Northern San Joaquin Valley home sale prices plunged again in February, dropping to levels not seen since early 2004.

But for the first time in many months, Modesto real estate brokers are practically giddy with enthusiasm over jumps in pending sales and prospective buyers.
"We're selling homes priced below $200,000 on a daily basis now," Melo said. "First-time buyers and investors are entering the market, and they're getting steal-of-a-deals."

Melo said 70 percent of pending sales are for bank-owned houses that had been foreclosed on. He said banks are willing to slash prices dramatically just to get those houses off their books.
It's important to note that an improving situation for realtors - selling more properties now that banks are slashing prices on their growing inventory of foreclosures - is very different from an improving situation for the rest of the state.

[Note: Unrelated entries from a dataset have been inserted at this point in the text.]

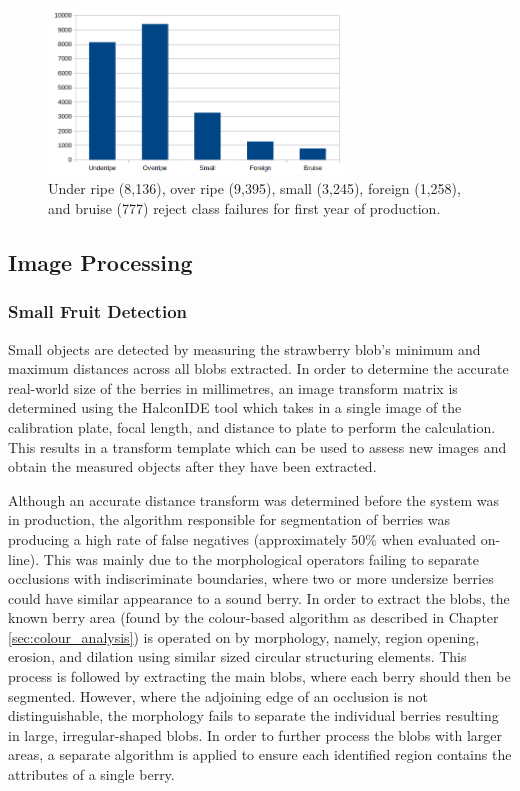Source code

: \documentclass[fleqn,twoside,12pt]{report}
\begin{document}
\begin{figure}[h]
	\centering
	\includegraphics[width=0.7\textwidth]{second_year_cat.png}
	\caption{Under ripe (8,136), over ripe (9,395), small (3,245), foreign (1,258), and bruise (777) reject class failures for first year of production.}
	\label{fig:second_year_breakdown}
\end{figure}




\subsection{Image Processing}

\subsubsection{Small Fruit Detection}


Small objects are detected by measuring the strawberry blob's minimum and maximum distances across all blobs extracted. In order to determine the accurate real-world size of the berries in millimetres, an image transform matrix is determined using the Halcon\texttrademark IDE tool which takes in a single image of the calibration plate, focal length, and distance to plate to perform the calculation. This results in a transform template which can be used to assess new images and obtain the measured objects after they have been extracted. 

Although an accurate distance transform was determined before the system was in production, the algorithm responsible for segmentation of berries was producing a high rate of false negatives (approximately $50\%$ when evaluated on-line). This was mainly due to the morphological operators failing to separate occlusions with indiscriminate boundaries, where two or more undersize berries could have similar appearance to a sound berry. In order to extract the blobs, the known berry area (found by the colour-based algorithm as described in Chapter \ref{sec:colour_analysis}) is operated on by morphology, namely, region opening, erosion, and dilation using similar sized circular structuring elements. This process is followed by extracting the main blobs, where each berry should then be segmented. However, where the adjoining edge of an occlusion is not distinguishable, the morphology fails to separate the individual berries resulting in large, irregular-shaped blobs. In order to further process the blobs with larger areas, a separate algorithm is applied to ensure each identified region contains the attributes of a single berry.
\end{document}
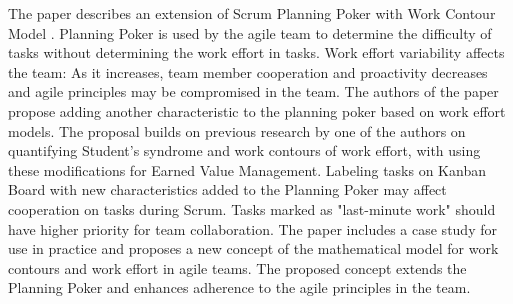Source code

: 
\begin{Abstrakt}
    The paper describes an extension of Scrum Planning Poker with Work Contour Model . Planning Poker is used by the agile team to determine the difficulty of tasks without determining the work effort in tasks. Work effort variability affects the team: As it increases, team member cooperation and proactivity decreases and agile principles may be compromised in the team. The authors of the paper propose adding another characteristic to the planning poker based on work effort models. The proposal builds on previous research by one of the authors on quantifying Student's syndrome and work contours of work effort, with using these modifications for Earned Value Management. Labeling tasks on Kanban Board with new characteristics added to the Planning Poker may affect cooperation on tasks during Scrum. Tasks marked as "last-minute work" should have higher priority for team collaboration. The paper includes a case study for use in practice and proposes a new concept of the mathematical model for work contours and work effort in agile teams. The proposed concept extends the Planning Poker and enhances adherence to the agile principles in the team.
\end{Abstrakt}



\clearpage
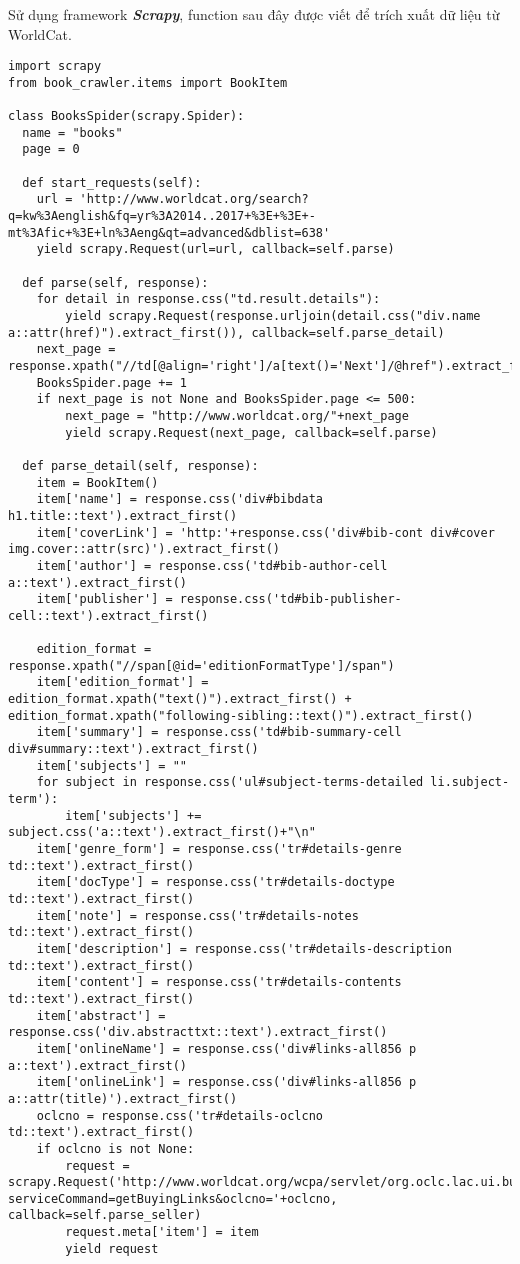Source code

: Sử dụng framework \textbf{\textit{Scrapy}}, function sau đây được viết để trích xuất dữ liệu từ WorldCat.

\begin{lstlisting}[style=pythoncode, breaklines=true]
import scrapy
from book_crawler.items import BookItem

class BooksSpider(scrapy.Spider):
  name = "books"
  page = 0

  def start_requests(self):
	url = 'http://www.worldcat.org/search?q=kw%3Aenglish&fq=yr%3A2014..2017+%3E+%3E+-mt%3Afic+%3E+ln%3Aeng&qt=advanced&dblist=638'
	yield scrapy.Request(url=url, callback=self.parse)

  def parse(self, response):
	for detail in response.css("td.result.details"):
		yield scrapy.Request(response.urljoin(detail.css("div.name a::attr(href)").extract_first()), callback=self.parse_detail)
	next_page = response.xpath("//td[@align='right']/a[text()='Next']/@href").extract_first()
	BooksSpider.page += 1
	if next_page is not None and BooksSpider.page <= 500:
		next_page = "http://www.worldcat.org/"+next_page
		yield scrapy.Request(next_page, callback=self.parse)

  def parse_detail(self, response):
	item = BookItem()
	item['name'] = response.css('div#bibdata h1.title::text').extract_first()
	item['coverLink'] = 'http:'+response.css('div#bib-cont div#cover img.cover::attr(src)').extract_first()
	item['author'] = response.css('td#bib-author-cell a::text').extract_first()
	item['publisher'] = response.css('td#bib-publisher-cell::text').extract_first()	 
	
	edition_format = response.xpath("//span[@id='editionFormatType']/span")
	item['edition_format'] = edition_format.xpath("text()").extract_first() + edition_format.xpath("following-sibling::text()").extract_first()
	item['summary'] = response.css('td#bib-summary-cell div#summary::text').extract_first()
	item['subjects'] = ""
	for subject in response.css('ul#subject-terms-detailed li.subject-term'):
		item['subjects'] += subject.css('a::text').extract_first()+"\n"
	item['genre_form'] = response.css('tr#details-genre td::text').extract_first()
	item['docType'] = response.css('tr#details-doctype td::text').extract_first()
	item['note'] = response.css('tr#details-notes td::text').extract_first()
	item['description'] = response.css('tr#details-description td::text').extract_first()
	item['content'] = response.css('tr#details-contents td::text').extract_first()
	item['abstract'] = response.css('div.abstracttxt::text').extract_first()
	item['onlineName'] = response.css('div#links-all856 p a::text').extract_first()
	item['onlineLink'] = response.css('div#links-all856 p a::attr(title)').extract_first()
	oclcno = response.css('tr#details-oclcno td::text').extract_first()
	if oclcno is not None:
		request = scrapy.Request('http://www.worldcat.org/wcpa/servlet/org.oclc.lac.ui.buying.AjaxBuyingLinksServlet?serviceCommand=getBuyingLinks&oclcno='+oclcno, callback=self.parse_seller)
		request.meta['item'] = item
		yield request


\end{lstlisting}
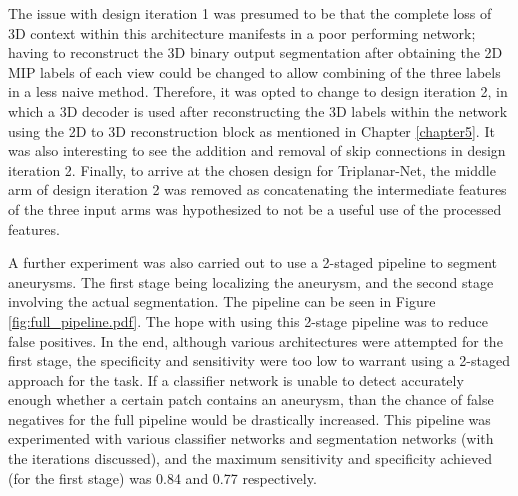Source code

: The issue with design iteration 1 was presumed to be that the complete loss of 3D context within this architecture manifests in a poor performing network; having to reconstruct the 3D binary output segmentation after obtaining the 2D MIP labels of each view could be changed to allow combining of the three labels in a less naive method. Therefore, it was opted to change to design iteration 2, in which a 3D decoder is used after reconstructing the 3D labels within the network using the 2D to 3D reconstruction block as mentioned in Chapter \ref{chapter5}. It was also interesting to see the addition and removal of skip connections in design iteration 2. Finally, to arrive at the chosen design for Triplanar-Net, the middle arm of design iteration 2 was removed as concatenating the intermediate features of the three input arms was hypothesized to not be a useful use of the processed features.

A further experiment was also carried out to use a 2-staged pipeline to segment aneurysms. The first stage being localizing the aneurysm, and the second stage involving the actual segmentation. The pipeline can be seen in Figure \ref{fig:full_pipeline.pdf}. The hope with using this 2-stage pipeline was to reduce false positives. In the end, although various architectures were attempted for the first stage, the specificity and sensitivity were too low to warrant using a 2-staged approach for the task. If a classifier network is unable to detect accurately enough whether a certain patch contains an aneurysm, than the chance of false negatives for the full pipeline would be drastically increased. This pipeline was experimented with various classifier networks and segmentation networks (with the iterations discussed), and the maximum sensitivity and specificity achieved (for the first stage) was 0.84 and 0.77 respectively.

If you haven't yet heard about the dire predicament Governor Arnold Schwarzenegger now faces, maybe this report at Bloomberg today will help:
Sacramento may eliminate up to 600 jobs in the city's first staff reductions in half a century, and the police and fire departments in the California capital may have their budgets cut by 20 percent. The culprit is the collapse of the U.S. housing market.

California, the birthplace of the subprime mortgage industry, is paying the highest price of any state as the housing meltdown persists. Its gross domestic product will drop 1.5 percent in the first half of 2008, the most in the U.S., analysts at Lexington, Massachusetts-based Global Insight Inc. estimate.

The state had the most foreclosure filings in the U.S. last year and the biggest fourth-quarter decline in prices, according to RealtyTrac Inc., an Irvine, California-based seller of data on defaults, and the Office of Federal Housing Enterprise Oversight in Washington.

"The depth and magnitude of what's happening in the real estate market is really, really grim," said Russell Fehr, Sacramento's finance director, in an interview.

California, the most populous U.S. state and accounting for almost one-seventh of gross domestic product, will lose $25 billion in personal income by the end of 2008 and property values will fall by $630.7 billion, according to forecasts from economist Jerry Nickelsburg at the University of California, Los Angeles, and the U.S. Conference of Mayors.
This is a very comprehensive piece and, to be honest, I couldn't get through the whole thing because it was thoroughly depressing.

A 59-year old retired engineer, Harry Subers, put it best when reflecting on buying real estate near the peak a few years ago. "Everything would have been fine if the bubble didn't pop," Subers said. "We're resigned to the fact that we're going to lose the house."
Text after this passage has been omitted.